Dziedziczy się wiele cech paskudnych. A nawet nie tylko cech, bo zdarza się "dziedziczenie" alkoholizmu, czy biedy. Sedno problemu nie tkwi bowiem tylko i jedynie w genach. Działa również poprzez wychowanie. W obu przypadkach dobrze, jeśli darwinizm zadziała odpowiednio szybko. Albo zanim idioci zdążą się rozmnożyć, albo zanim zaczną owoc swojego rozrodu wychowywać.

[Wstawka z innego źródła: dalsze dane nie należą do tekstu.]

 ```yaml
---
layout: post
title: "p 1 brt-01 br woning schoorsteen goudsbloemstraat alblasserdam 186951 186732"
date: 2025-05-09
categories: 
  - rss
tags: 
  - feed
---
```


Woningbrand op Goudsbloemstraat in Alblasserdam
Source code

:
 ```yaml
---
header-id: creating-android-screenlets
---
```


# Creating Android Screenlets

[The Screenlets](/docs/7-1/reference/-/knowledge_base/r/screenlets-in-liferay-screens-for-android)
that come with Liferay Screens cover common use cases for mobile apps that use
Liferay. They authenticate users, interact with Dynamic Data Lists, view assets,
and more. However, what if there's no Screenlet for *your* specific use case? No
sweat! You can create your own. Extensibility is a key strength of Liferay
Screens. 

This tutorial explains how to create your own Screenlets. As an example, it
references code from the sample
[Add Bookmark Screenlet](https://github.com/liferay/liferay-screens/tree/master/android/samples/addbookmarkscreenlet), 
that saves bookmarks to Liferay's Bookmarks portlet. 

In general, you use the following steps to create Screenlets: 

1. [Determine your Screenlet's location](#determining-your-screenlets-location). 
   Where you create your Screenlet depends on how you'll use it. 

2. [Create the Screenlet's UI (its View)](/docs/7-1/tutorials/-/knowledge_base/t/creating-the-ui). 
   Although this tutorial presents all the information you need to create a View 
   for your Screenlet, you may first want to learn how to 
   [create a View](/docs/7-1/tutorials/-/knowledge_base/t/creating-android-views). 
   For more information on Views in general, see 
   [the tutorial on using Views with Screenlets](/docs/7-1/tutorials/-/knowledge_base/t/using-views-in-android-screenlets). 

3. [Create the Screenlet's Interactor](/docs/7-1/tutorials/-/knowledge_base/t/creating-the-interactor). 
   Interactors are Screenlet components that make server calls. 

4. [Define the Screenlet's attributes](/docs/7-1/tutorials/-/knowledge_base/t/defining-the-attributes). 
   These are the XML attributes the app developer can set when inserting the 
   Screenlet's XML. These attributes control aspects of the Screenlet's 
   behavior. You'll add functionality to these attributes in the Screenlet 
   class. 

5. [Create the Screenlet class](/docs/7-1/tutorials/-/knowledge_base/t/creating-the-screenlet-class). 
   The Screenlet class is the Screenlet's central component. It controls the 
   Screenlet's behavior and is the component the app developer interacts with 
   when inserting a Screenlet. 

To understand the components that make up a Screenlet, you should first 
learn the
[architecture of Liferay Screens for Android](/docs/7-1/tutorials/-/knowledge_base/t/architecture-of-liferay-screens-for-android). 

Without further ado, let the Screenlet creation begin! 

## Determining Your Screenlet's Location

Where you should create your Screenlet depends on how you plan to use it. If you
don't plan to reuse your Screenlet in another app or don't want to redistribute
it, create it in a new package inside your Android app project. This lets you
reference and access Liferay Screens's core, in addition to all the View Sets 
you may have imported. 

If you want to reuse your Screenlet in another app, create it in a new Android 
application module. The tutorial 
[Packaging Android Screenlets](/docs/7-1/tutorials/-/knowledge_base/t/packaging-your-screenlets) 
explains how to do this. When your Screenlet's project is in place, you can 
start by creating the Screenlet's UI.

Wracając do Portugalii. Szkoda dzieciaków. Łączę się z nimi w bólu. Plus taki, że to, co się stało znacznie zmniejsza szansę, że one same zginą kiedyś spadnięte z klifu podczas strzelania samoje*ki. Czyli o tę - abstrakcyjną, wydawałoby się - możliwość - są bezpieczniejsze.